European Union foreign ministers have agreed to impose sanctions on Myanmar’s military over its coup earlier this month and withhold some development aid, as well as blacklist Russian officials for the jailing of Kremlin critic Alexey Navalny.
The bloc’s foreign policy chief Josep Borrell said on Monday the EU would not curb trade ties with Myanmar as that could hit the general population.
“We took the political agreement to apply sanctions targeting the military responsible for the coup and their economic interests,” Borrell said. “All direct financial support from our development system to the government reform programmes is withheld.”
The military on February 1 arrested civilian leader Aung San Suu Kyi in a coup that has drawn widespread international condemnation. It has since launched an increasingly bloody crackdown on pro-democracy demonstrators who have taken to the streets en masse to denounce the takeover.
The United Kingdom, Canada, New Zealand, and the United States have all announced targeted sanctions on Myanmar’s military leaders, including Senior General Min Aung Hlaing.

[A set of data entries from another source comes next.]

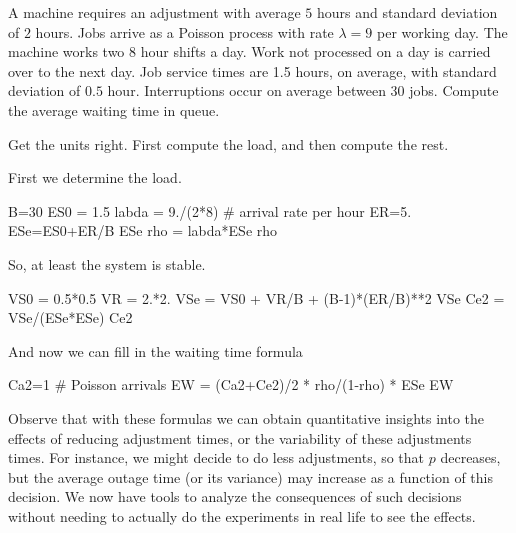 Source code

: \begin{exercise}[\faPhoto]
  A machine requires an adjustment with average $5$ hours and standard deviation of $2$ hours.
  Jobs arrive as a Poisson process with rate $\lambda=9$ per working day.
  The machine works two $8$ hour shifts a day.
  Work not processed on a day is carried over to the next day.
  Job service times are 1.5 hours, on average, with standard deviation of $0.5$ hour.
  Interruptions occur on average between $30$ jobs.
  Compute the average waiting time in queue.
\begin{hint}
  Get the units right. First compute the load, and then compute the rest.
\end{hint}
\begin{solution}
  First we determine the load. 
  \begin{pyconsole}
B=30
ES0 = 1.5
labda = 9./(2*8) # arrival rate per hour
ER=5.
ESe=ES0+ER/B
ESe
rho = labda*ESe
rho
  \end{pyconsole}
So, at least the system is stable.

\begin{pyconsole}
VS0 = 0.5*0.5
VR = 2.*2.
VSe = VS0 + VR/B + (B-1)*(ER/B)**2
VSe
Ce2 = VSe/(ESe*ESe)
Ce2
\end{pyconsole}

And now we can fill in the waiting time formula
\begin{pyconsole}
Ca2=1 # Poisson arrivals
EW = (Ca2+Ce2)/2 * rho/(1-rho) * ESe
EW  
\end{pyconsole}
\end{solution}
\end{exercise}

Observe that with these formulas we can obtain quantitative insights into the effects of reducing adjustment times, or the variability of these adjustments times.
For instance, we might decide to do less adjustments, so that $p$ decreases, but the average outage time (or its variance) may increase as a function of this decision.
We now have tools to analyze the consequences of such decisions without needing to actually do the experiments in real life to see the effects.






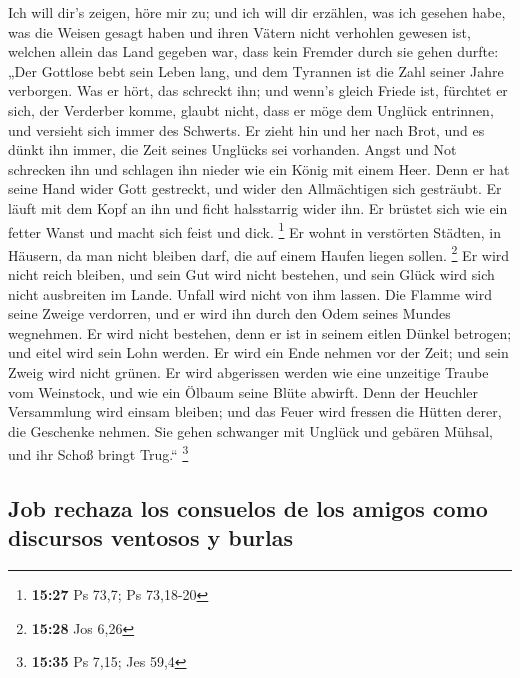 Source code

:  Ich will dir's zeigen, höre mir zu; und ich will dir
erzählen, was ich gesehen habe,  was die Weisen gesagt
haben und ihren Vätern nicht verhohlen gewesen ist, 
welchen allein das Land gegeben war, dass kein Fremder durch sie gehen
durfte:  „Der Gottlose bebt sein Leben lang, und dem
Tyrannen ist die Zahl seiner Jahre verborgen.  Was er
hört, das schreckt ihn; und wenn's gleich Friede ist, fürchtet er sich,
der Verderber komme,  glaubt nicht, dass er möge dem
Unglück entrinnen, und versieht sich immer des Schwerts. 
Er zieht hin und her nach Brot, und es dünkt ihn immer, die Zeit seines
Unglücks sei vorhanden.  Angst und Not schrecken ihn und
schlagen ihn nieder wie ein König mit einem Heer.  Denn
er hat seine Hand wider Gott gestreckt, und wider den Allmächtigen sich
gesträubt.  Er läuft mit dem Kopf an ihn und ficht
halsstarrig wider ihn.  Er brüstet sich wie ein fetter
Wanst und macht sich feist und dick. \footnote{\textbf{15:27} Ps 73,7;
  Ps 73,18-20}  Er wohnt in verstörten Städten, in
Häusern, da man nicht bleiben darf, die auf einem Haufen liegen sollen.
\footnote{\textbf{15:28} Jos 6,26}  Er wird nicht reich
bleiben, und sein Gut wird nicht bestehen, und sein Glück wird sich
nicht ausbreiten im Lande.  Unfall wird nicht von ihm
lassen. Die Flamme wird seine Zweige verdorren, und er wird ihn durch
den Odem seines Mundes wegnehmen.  Er wird nicht
bestehen, denn er ist in seinem eitlen Dünkel betrogen; und eitel wird
sein Lohn werden.  Er wird ein Ende nehmen vor der Zeit;
und sein Zweig wird nicht grünen.  Er wird abgerissen
werden wie eine unzeitige Traube vom Weinstock, und wie ein Ölbaum seine
Blüte abwirft.  Denn der Heuchler Versammlung wird einsam
bleiben; und das Feuer wird fressen die Hütten derer, die Geschenke
nehmen.  Sie gehen schwanger mit Unglück und gebären
Mühsal, und ihr Schoß bringt Trug.`` \footnote{\textbf{15:35} Ps 7,15;
  Jes 59,4}

\hypertarget{job-rechaza-los-consuelos-de-los-amigos-como-discursos-ventosos-y-burlas}{%
\subsection{Job rechaza los consuelos de los amigos como discursos
ventosos y
burlas}\label{job-rechaza-los-consuelos-de-los-amigos-como-discursos-ventosos-y-burlas}}

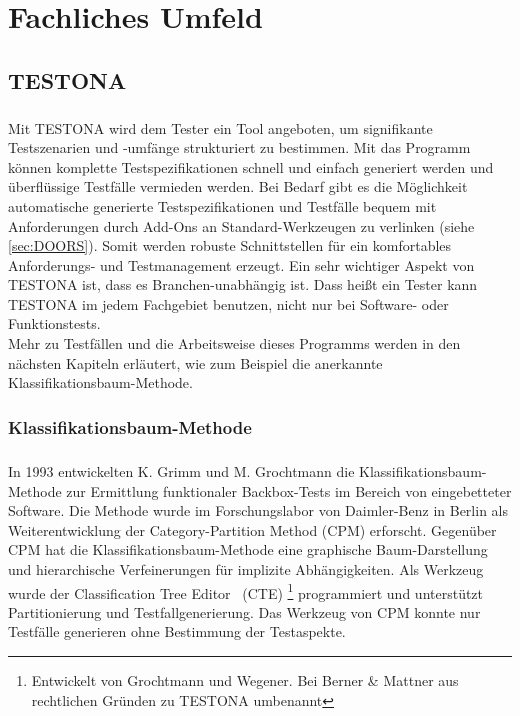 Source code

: \chapter{Fachliches Umfeld}\label{chp:fachlichesumfeld}

\section{TESTONA}\label{sec:Testona} 
\paragraph{}

Mit TESTONA wird dem Tester ein Tool angeboten, um signifikante Testszenarien und -umfänge strukturiert zu bestimmen. Mit das Programm können komplette Testspezifikationen schnell und einfach generiert werden und überflüssige Testfälle vermieden werden. Bei Bedarf gibt es die Möglichkeit automatische generierte Testspezifikationen und Testfälle bequem mit Anforderungen durch Add-Ons an Standard-Werkzeugen zu verlinken (siehe \ref{sec:DOORS}). Somit werden robuste Schnittstellen für ein komfortables Anforderungs- und Testmanagement erzeugt. Ein sehr wichtiger Aspekt von TESTONA ist, dass es Branchen-unabhängig ist. Dass heißt ein Tester kann TESTONA im jedem Fachgebiet benutzen, nicht nur bei Software- oder Funktionstests.\\

Mehr zu Testfällen und die Arbeitsweise dieses Programms werden in den nächsten Kapiteln erläutert, wie zum Beispiel die anerkannte Klassifikationsbaum-Methode.



\subsection{Klassifikationsbaum-Methode}\label{ssec:KM}
\paragraph{}
In 1993 entwickelten K. Grimm und M. Grochtmann die Klassifikationsbaum-Methode zur Ermittlung funktionaler Backbox-Tests im Bereich von eingebetteter Software. Die Methode wurde im Forschungslabor von Daimler-Benz in Berlin als Weiterentwicklung der Category-Partition Method (CPM) erforscht. Gegenüber CPM hat die Klassifikationsbaum-Methode eine graphische Baum-Darstellung und hierarchische Verfeinerungen für implizite Abhängigkeiten. Als Werkzeug wurde der \glqq Classification Tree Editor\grqq~ (CTE) \footnote{Entwickelt von Grochtmann und Wegener\cite{TestCaseDesign}. Bei Berner  \& Mattner aus rechtlichen Gründen zu TESTONA umbenannt} programmiert und unterstützt Partitionierung und Testfallgenerierung. Das Werkzeug von CPM konnte nur Testfälle generieren ohne Bestimmung der Testaspekte\cite{ClassificationTrees}.

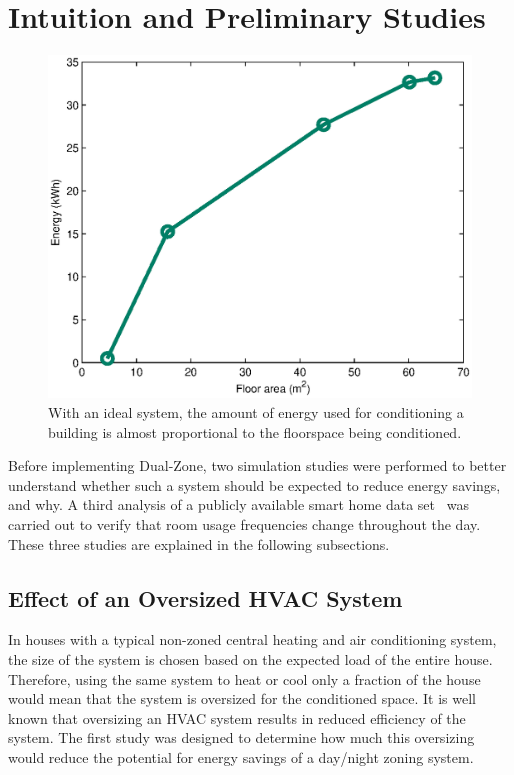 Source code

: \section{Intuition and Preliminary Studies}
\label{sec:intuition}

\begin{figure}[t]
  \centering
  \includegraphics[width=0.6\columnwidth]{fig/areaVsEnergy}
  \caption[Effect of Floorspace on Energy Usage]{With an ideal system, the
    amount of energy used for conditioning a building is almost proportional to
    the floorspace being conditioned.}
  \label{fig:areaVsEnergy}
\end{figure}

Before implementing Dual-Zone, two simulation studies were performed to
better understand whether such a system should be expected to reduce energy
savings, and why. A third analysis of a publicly available smart home data
set~\cite{kasterenUbi2008} was carried out to verify that room usage frequencies
change throughout the day.  These three studies are explained in the following
subsections.

\subsection{Effect of an Oversized HVAC System}
\label{subsec:oversizing}

In houses with a typical non-zoned central heating and air conditioning system,
the size of the system is chosen based on the expected load of the entire house.
Therefore, using the same system to heat or cool only a fraction of the house
would mean that the system is oversized for the conditioned space.  It is well
known that oversizing an HVAC system results in reduced efficiency of the
system.  The first study was designed to determine how much this oversizing
would reduce the potential for energy savings of a day/night zoning system.

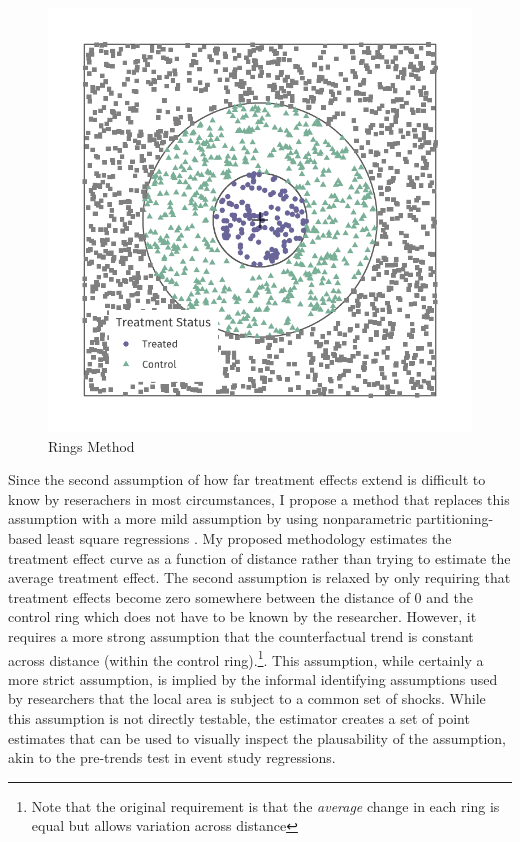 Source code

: \documentclass[10pt]{article}
\begin{document}

\begin{figure}[tb]
    \caption{Rings Method}
    \label{fig:example-id}

    \begin{adjustbox}{width = 0.4\textwidth, center}
        \includegraphics[width=\textwidth]{../../figures/example_id.pdf}
    \end{adjustbox}
\end{figure}

Since the second assumption of how far treatment effects extend is difficult to know by reserachers in most circumstances, I propose a method that replaces this assumption with a more mild assumption by using nonparametric partitioning-based least square regressions \citep{Cattaneo_Crump_Farrell_Feng_2019,Cattaneo_Farrell_Feng_2019}. My proposed methodology estimates the treatment effect curve as a function of distance rather than trying to estimate the average treatment effect. The second assumption is relaxed by only requiring that treatment effects become zero somewhere between the distance of 0 and the control ring which does not have to be known by the researcher. However, it requires a more strong assumption that the counterfactual trend is constant across distance (within the control ring).\footnote{Note that the original requirement is that the \emph{average} change in each ring is equal but allows variation across distance}. This assumption, while certainly a more strict assumption, is implied by the informal identifying assumptions used by researchers that the local area is subject to a common set of shocks. While this assumption is not directly testable, the estimator creates a set of point estimates that can be used to visually inspect the plausability of the assumption, akin to the pre-trends test in event study regressions.
\end{document}
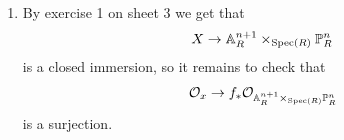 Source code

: \begin{exercise}{3}
    \begin{enumerate}
        \item By exercise 1 on sheet 3 we get that 
        \begin{align*}
            X \to \mathbb{A}_R^{n+1} \times_{\operatorname{Spec}(R)} \mathbb{P}^n_R
        \end{align*}
        is a closed immersion, so it remains to check that 
        \begin{align*}
            \mathcal{O}_x \to f_* \mathcal{O}_{\mathbb{A}_R^{n+1} \times_{\operatorname{Spec}(R)} \mathbb{P} ^n_R}
        \end{align*}
        is a surjection.
    \end{enumerate}
\end{exercise}

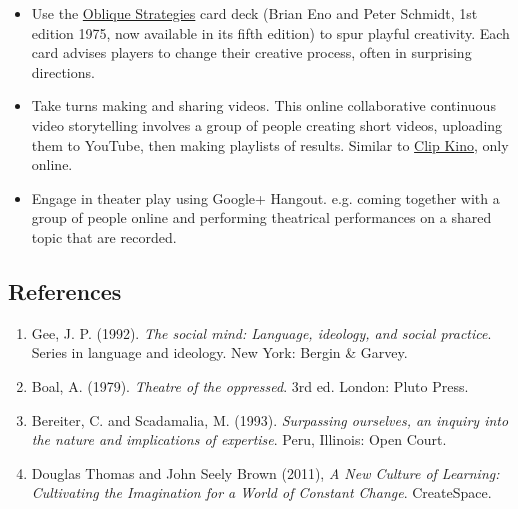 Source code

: \begin{itemize}
\item
  Use the \href{http://www.rtqe.net/ObliqueStrategies/}{Oblique
  Strategies} card deck (Brian Eno and Peter Schmidt, 1st edition 1975,
  now available in its fifth edition) to spur playful creativity. Each
  card advises players to change their creative process, often in
  surprising directions.
\item
  Take turns making and sharing videos. This online collaborative
  continuous video storytelling involves a group of people creating
  short videos, uploading them to YouTube, then making playlists of
  results. Similar to \href{http://clipkino.info/}{Clip Kino}, only
  online.
\item
  Engage in theater play using Google+ Hangout. e.g. coming together
  with a group of people online and performing theatrical performances
  on a shared topic that are recorded.
\end{itemize}
\subsection{References}

\begin{enumerate}
\item
  Gee, J. P. (1992). \emph{The social mind: Language, ideology, and
  social practice}. Series in language and ideology. New York: Bergin \&
  Garvey.
\item
  Boal, A. (1979). \emph{Theatre of the oppressed}. 3rd ed. London:
  Pluto Press.
\item
  Bereiter, C. and Scadamalia, M. (1993). \emph{Surpassing ourselves, an
  inquiry into the nature and implications of expertise}. Peru,
  Illinois: Open Court.
\item
  Douglas Thomas and John Seely Brown (2011), \emph{A New Culture of
  Learning: Cultivating the Imagination for a World of Constant Change}.
  CreateSpace.
\end{enumerate}
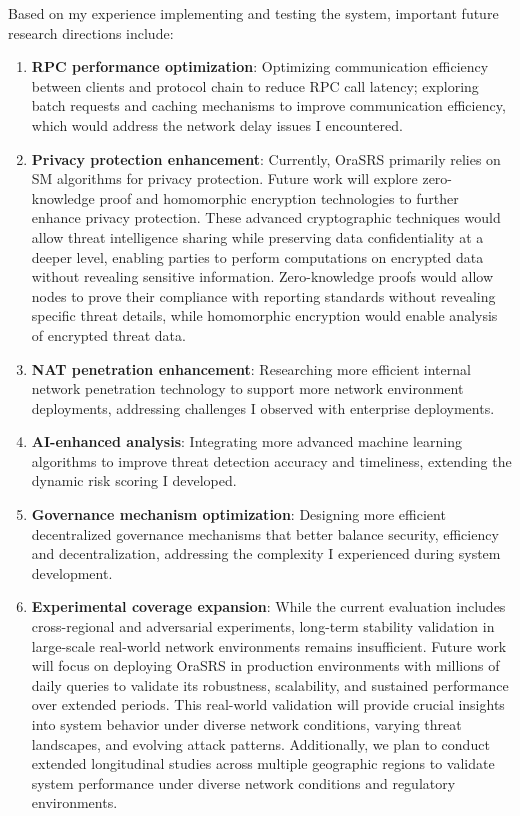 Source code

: \documentclass[12pt]{article}
\begin{document}
Based on my experience implementing and testing the system, important future research directions include:

\begin{enumerate}
\item \textbf{RPC performance optimization}: Optimizing communication efficiency between clients and protocol chain to reduce RPC call latency; exploring batch requests and caching mechanisms to improve communication efficiency, which would address the network delay issues I encountered.
\item \textbf{Privacy protection enhancement}: Currently, OraSRS primarily relies on SM algorithms for privacy protection. Future work will explore zero-knowledge proof and homomorphic encryption technologies to further enhance privacy protection. These advanced cryptographic techniques would allow threat intelligence sharing while preserving data confidentiality at a deeper level, enabling parties to perform computations on encrypted data without revealing sensitive information. Zero-knowledge proofs would allow nodes to prove their compliance with reporting standards without revealing specific threat details, while homomorphic encryption would enable analysis of encrypted threat data.
\item \textbf{NAT penetration enhancement}: Researching more efficient internal network penetration technology to support more network environment deployments, addressing challenges I observed with enterprise deployments.
\item \textbf{AI-enhanced analysis}: Integrating more advanced machine learning algorithms to improve threat detection accuracy and timeliness, extending the dynamic risk scoring I developed.
\item \textbf{Governance mechanism optimization}: Designing more efficient decentralized governance mechanisms that better balance security, efficiency and decentralization, addressing the complexity I experienced during system development.
\item \textbf{Experimental coverage expansion}: While the current evaluation includes cross-regional and adversarial experiments, long-term stability validation in large-scale real-world network environments remains insufficient. Future work will focus on deploying OraSRS in production environments with millions of daily queries to validate its robustness, scalability, and sustained performance over extended periods. This real-world validation will provide crucial insights into system behavior under diverse network conditions, varying threat landscapes, and evolving attack patterns. Additionally, we plan to conduct extended longitudinal studies across multiple geographic regions to validate system performance under diverse network conditions and regulatory environments.
\end{enumerate}
\end{document}
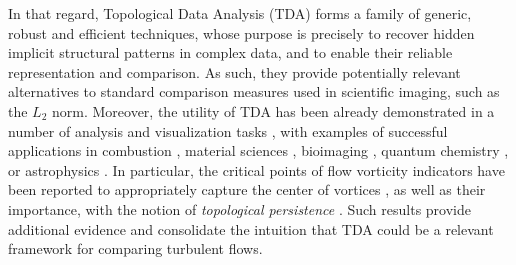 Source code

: In that regard, Topological Data Analysis (TDA) \cite{edelsbrunner09} forms a
family of generic, robust and efficient techniques, whose purpose is precisely
to recover hidden implicit structural patterns in complex data, and to enable
their reliable representation and comparison. As such, they provide
potentially relevant alternatives to standard comparison measures used in
scientific imaging, such as the $L_2$ norm. Moreover, the utility of TDA has
been already demonstrated in a number of analysis and visualization tasks
\cite{heine16}, with examples of successful applications in
combustion \cite{laney_vis06, bremer_tvcg11, gyulassy_ev14},
material sciences \cite{gyulassy_vis07, gyulassy_vis15, favelier16},
bioimaging \cite{carr04, topoAngler, beiBrain18},
quantum chemistry \cite{chemistry_vis14, harshChemistry, Malgorzata19}, or
astrophysics \cite{sousbie11, shivashankar2016felix}. In
particular, the critical points of flow vorticity indicators have been
reported to appropriately capture the center of vortices \cite{kasten_tvcg11,
bridel_ldav19}, as well as their importance, with the notion of
\emph{topological persistence} \cite{edelsbrunner02}. Such  results provide
additional evidence and consolidate the intuition that TDA could be a
relevant framework for comparing turbulent flows.

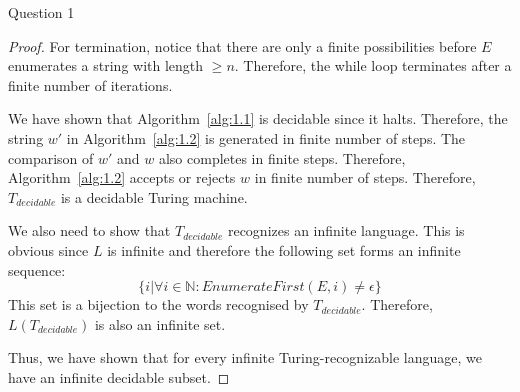 \begin{solution}{Question 1}
\begin{proof}
      For termination, notice that there are only a finite possibilities before $E$ enumerates a string with length $\geq n$. Therefore, the while loop terminates after a finite number of iterations.\par
      We have shown that Algorithm~\ref{alg:1.1} is decidable since it halts. Therefore, the string $w'$ in Algorithm~\ref{alg:1.2} is generated in finite number of steps. The comparison of $w'$ and $w$ also completes in finite steps. Therefore, Algorithm~\ref{alg:1.2} accepts or rejects $w$ in finite number of steps. Therefore, $T_{decidable}$ is a decidable Turing machine.\par
      We also need to show that $T_{decidable}$ recognizes an infinite language. This is obvious since $L$ is infinite and therefore the following set forms an infinite sequence:
      \begin{equation}
        \{i | \forall i \in \mathbb{N}: EnumerateFirst(E, i) \neq \epsilon\}
      \end{equation}
      This set is a bijection to the words recognised by $T_{decidable}$. Therefore, $L(T_{decidable})$ is also an infinite set.\par
      Thus, we have shown that for every infinite Turing-recognizable language, we have an infinite decidable subset.
    \end{proof}
\end{solution}
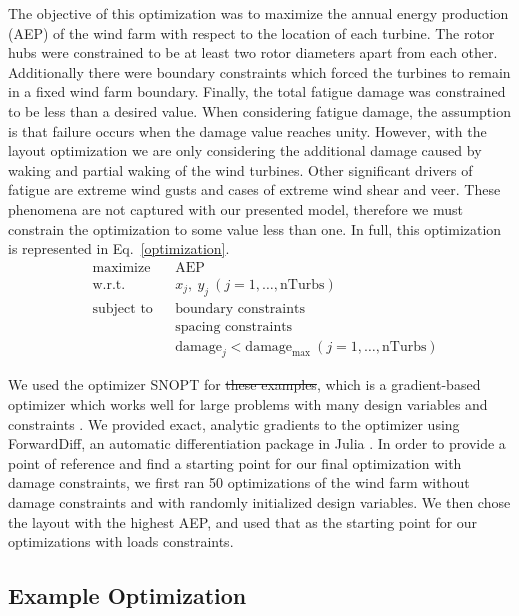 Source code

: \documentclass[11pt,letterpaper]{article}
\providecommand{\DIFadd}[1]{{\protect\color{blue}\uwave{#1}}} %
\providecommand{\DIFdel}[1]{{\protect\color{red}\sout{#1}}}                      %
\providecommand{\DIFaddbegin}{} %
\providecommand{\DIFaddend}{} %
\providecommand{\DIFdelbegin}{} %
\providecommand{\DIFdelend}{} %
\newcommand{\DIFscaledelfig}{0.5}
\newlength{\DIFdelgraphicswidth} %
\newlength{\DIFdelgraphicsheight} %
\newcommand{\DIFaddincludegraphics}[2][]{{\color{blue}\fbox{\DIFOincludegraphics[#1]{#2}}}} %
\newcommand{\DIFdelincludegraphics}[2][]{%
\sbox{\DIFdelgraphicsbox}{\DIFOincludegraphics[#1]{#2}}%
\settoboxwidth{\DIFdelgraphicswidth}{\DIFdelgraphicsbox} %
\settoboxtotalheight{\DIFdelgraphicsheight}{\DIFdelgraphicsbox} %
\scalebox{\DIFscaledelfig}{%
\parbox[b]{\DIFdelgraphicswidth}{\usebox{\DIFdelgraphicsbox}\\[-\baselineskip] \rule{\DIFdelgraphicswidth}{0em}}\llap{\resizebox{\DIFdelgraphicswidth}{\DIFdelgraphicsheight}{%
\setlength{\unitlength}{\DIFdelgraphicswidth}%
\begin{picture}(1,1)%
\thicklines\linethickness{2pt} %
{\color[rgb]{1,0,0}\put(0,0){\framebox(1,1){}}}%
{\color[rgb]{1,0,0}\put(0,0){\line( 1,1){1}}}%
{\color[rgb]{1,0,0}\put(0,1){\line(1,-1){1}}}%
\end{picture}%
}\hspace*{3pt}}} %
} %
\DeclareRobustCommand{\DIFaddbegin}{\DIFOaddbegin \let\includegraphics\DIFaddincludegraphics} %
\DeclareRobustCommand{\DIFaddend}{\DIFOaddend \let\includegraphics\DIFOincludegraphics} %
\DeclareRobustCommand{\DIFdelbegin}{\DIFOdelbegin \let\includegraphics\DIFdelincludegraphics} %
\DeclareRobustCommand{\DIFdelend}{\DIFOaddend \let\includegraphics\DIFOincludegraphics} %
\begin{document}
The objective of this optimization was to maximize the annual energy production (AEP) of the wind farm with respect to the location of each turbine. The rotor hubs were constrained to be at least two rotor diameters apart from each other. Additionally there were boundary constraints which forced the turbines to remain in a fixed wind farm boundary. Finally, the total fatigue damage was constrained to be less than a desired value. When considering fatigue damage, the assumption is that failure occurs when the damage value reaches unity. However, with the layout optimization we are only considering the additional damage caused by waking and partial waking of the wind turbines. Other significant drivers of fatigue are extreme wind gusts and cases of extreme wind shear and veer. These phenomena are not captured with our presented model, therefore we must constrain the optimization to some value less than one. In full, this optimization is represented in Eq.~\ref{optimization}.
% 
\begin{equation}
			\begin{aligned}
				& \text{maximize}
					& & \text{AEP} \\
                & \text{w.r.t.} 
                	&& x_j,~ y_j ~ (j = 1, \ldots, \text{nTurbs})\\
				& \text{subject to}
					& & \text{boundary constraints} \\
						&&& \text{spacing constraints} \\
						&&& \text{damage}_j < \text{damage}_\text{max} ~ (j = 1, \ldots, \text{nTurbs})
			\end{aligned}
		\label{optimization}
		\end{equation}

We used the optimizer SNOPT for \DIFdelbegin \DIFdel{these examples}\DIFdelend \DIFaddbegin \DIFadd{this example}\DIFaddend , which is a gradient-based optimizer which works well for large problems with many design variables and constraints \cite{gill2005snopt}. We provided exact, analytic gradients to the optimizer using ForwardDiff, an automatic differentiation package in Julia \cite{revels2016forward}.
In order to provide a point of reference and find a starting point for our final optimization with damage constraints, we first ran 50 optimizations of the wind farm without damage constraints and with randomly initialized design variables. We then chose the layout with the highest AEP, and used that as the starting point for our optimizations with loads constraints.


\DIFdelbegin %
\DIFdelend \DIFaddbegin \subsection{Example Optimization}
\DIFaddend 
\end{document}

Despite the growing backlash, the military – known locally as Tatmadaw – has ignored calls for a return to civilian rule, saying it will hold new elections and hand over power to a winner.
Separately, European diplomats told AFP news agency the sanctions against Russian senior officials would target four people deemed responsible for persecuting Navalny, using the EU’s new human rights regime adopted last year.
The diplomats did not name the targeted individuals but the limited move looks set to disappoint those calling for a tough response against Moscow.
Navalny’s associates and European lawmakers had urged the ministers meeting in Brussels to go after oligarchs accused of funding President Vladimir Putin’s rule.
German Foreign Minister Heiko Maas said the sanctions were intended to send a “statement that we are not prepared to accept certain things”.
“But it is also necessary that we continue to have a dialogue with Russia,” he said.
Borrell did not confirm the number of people to be targeted. He said he would officially put forward the names to be sanctioned and hoped the measures would be in place within a week.
“We have to sanction the people who are directly connected to his arrest, his sentencing, his persecution,” Borrell said.
Russian Deputy Foreign Minister Alexander Grushko dismissed the move as a “broken record” in comments to state news agency RIA Novosti.
The mood towards Moscow hardened across the EU after Borrell was caught in a diplomatic ambush on a trip to Moscow this month, during which the Kremlin expelled three European diplomats.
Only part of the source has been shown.